● **What needs to be done**
Write out the following listing's lines from the one with "Cmd-Alt-Shift-/ on macOS" to the one with "On completion profiler", exactly, with both included and no others.

● **Data listing**
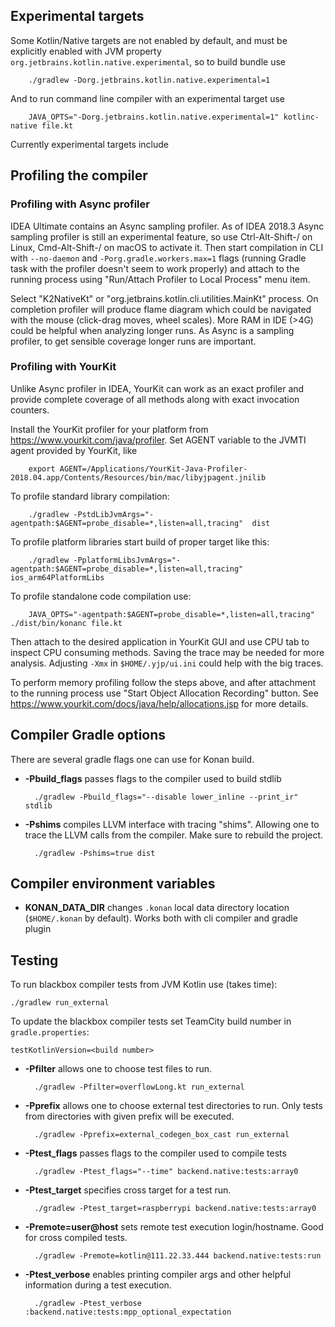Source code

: 
## Experimental targets

 Some Kotlin/Native targets are not enabled by default, and must be explicitly enabled with
JVM property `org.jetbrains.kotlin.native.experimental`, so to build bundle use
    
        ./gradlew -Dorg.jetbrains.kotlin.native.experimental=1
        
And to run command line compiler with an experimental target use

        JAVA_OPTS="-Dorg.jetbrains.kotlin.native.experimental=1" kotlinc-native file.kt
       
Currently experimental targets include 

## Profiling the compiler

### Profiling with Async profiler

 IDEA Ultimate contains an Async sampling profiler.
 As of IDEA 2018.3 Async sampling profiler is still an experimental feature, so use Ctrl-Alt-Shift-/ on Linux,
Cmd-Alt-Shift-/ on macOS to activate it. Then start compilation in CLI with `--no-daemon` and
`-Porg.gradle.workers.max=1` flags (running Gradle task with the profiler doesn't seem to work properly) and attach
to the running process using "Run/Attach Profiler to Local Process" menu item.

 Select "K2NativeKt" or "org.jetbrains.kotlin.cli.utilities.MainKt" process.
On completion profiler will produce flame diagram which could be navigated with the mouse
(click-drag moves, wheel scales). More RAM in IDE (>4G) could be helpful when analyzing longer runs.
As Async is a sampling profiler, to get sensible coverage longer runs are important.

### Profiling with YourKit

Unlike Async profiler in IDEA, YourKit can work as an exact profiler and provide complete coverage
of all methods along with exact invocation counters.

Install the YourKit profiler for your platform from https://www.yourkit.com/java/profiler.
Set AGENT variable to the JVMTI agent provided by YourKit, like

        export AGENT=/Applications/YourKit-Java-Profiler-2018.04.app/Contents/Resources/bin/mac/libyjpagent.jnilib

To profile standard library compilation:

        ./gradlew -PstdLibJvmArgs="-agentpath:$AGENT=probe_disable=*,listen=all,tracing"  dist

To profile platform libraries start build of proper target like this:

        ./gradlew -PplatformLibsJvmArgs="-agentpath:$AGENT=probe_disable=*,listen=all,tracing"  ios_arm64PlatformLibs

To profile standalone code compilation use:

        JAVA_OPTS="-agentpath:$AGENT=probe_disable=*,listen=all,tracing" ./dist/bin/konanc file.kt

Then attach to the desired application in YourKit GUI and use CPU tab to inspect CPU consuming methods.
Saving the trace may be needed for more analysis. Adjusting `-Xmx` in `$HOME/.yjp/ui.ini` could help
with the big traces.

To perform memory profiling follow the steps above, and after attachment to the running process
use "Start Object Allocation Recording" button. See https://www.yourkit.com/docs/java/help/allocations.jsp for more details.

 ## Compiler Gradle options

There are several gradle flags one can use for Konan build.

* **-Pbuild_flags** passes flags to the compiler used to build stdlib

        ./gradlew -Pbuild_flags="--disable lower_inline --print_ir" stdlib

* **-Pshims** compiles LLVM interface with tracing "shims". Allowing one 
    to trace the LLVM calls from the compiler.
    Make sure to rebuild the project.

        ./gradlew -Pshims=true dist

 ## Compiler environment variables

* **KONAN_DATA_DIR** changes `.konan` local data directory location (`$HOME/.konan` by default). Works both with cli compiler and gradle plugin

 ## Testing

To run blackbox compiler tests from JVM Kotlin use (takes time):

    ./gradlew run_external

To update the blackbox compiler tests set TeamCity build number in `gradle.properties`:

    testKotlinVersion=<build number>

* **-Pfilter** allows one to choose test files to run.

        ./gradlew -Pfilter=overflowLong.kt run_external

* **-Pprefix** allows one to choose external test directories to run. Only tests from directories with given prefix will be executed.

        ./gradlew -Pprefix=external_codegen_box_cast run_external

* **-Ptest_flags** passes flags to the compiler used to compile tests

        ./gradlew -Ptest_flags="--time" backend.native:tests:array0

* **-Ptest_target** specifies cross target for a test run. 

        ./gradlew -Ptest_target=raspberrypi backend.native:tests:array0

* **-Premote=user@host** sets remote test execution login/hostname. Good for cross compiled tests.

        ./gradlew -Premote=kotlin@111.22.33.444 backend.native:tests:run

* **-Ptest_verbose** enables printing compiler args and other helpful information during a test execution.

        ./gradlew -Ptest_verbose :backend.native:tests:mpp_optional_expectation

● **Result**
Cmd-Alt-Shift-/ on macOS to activate it. Then start compilation in CLI with `--no-daemon` and
`-Porg.gradle.workers.max=1` flags (running Gradle task with the profiler doesn't seem to work properly) and attach
to the running process using "Run/Attach Profiler to Local Process" menu item.

 Select "K2NativeKt" or "org.jetbrains.kotlin.cli.utilities.MainKt" process.
On completion profiler will produce flame diagram which could be navigated with the mouse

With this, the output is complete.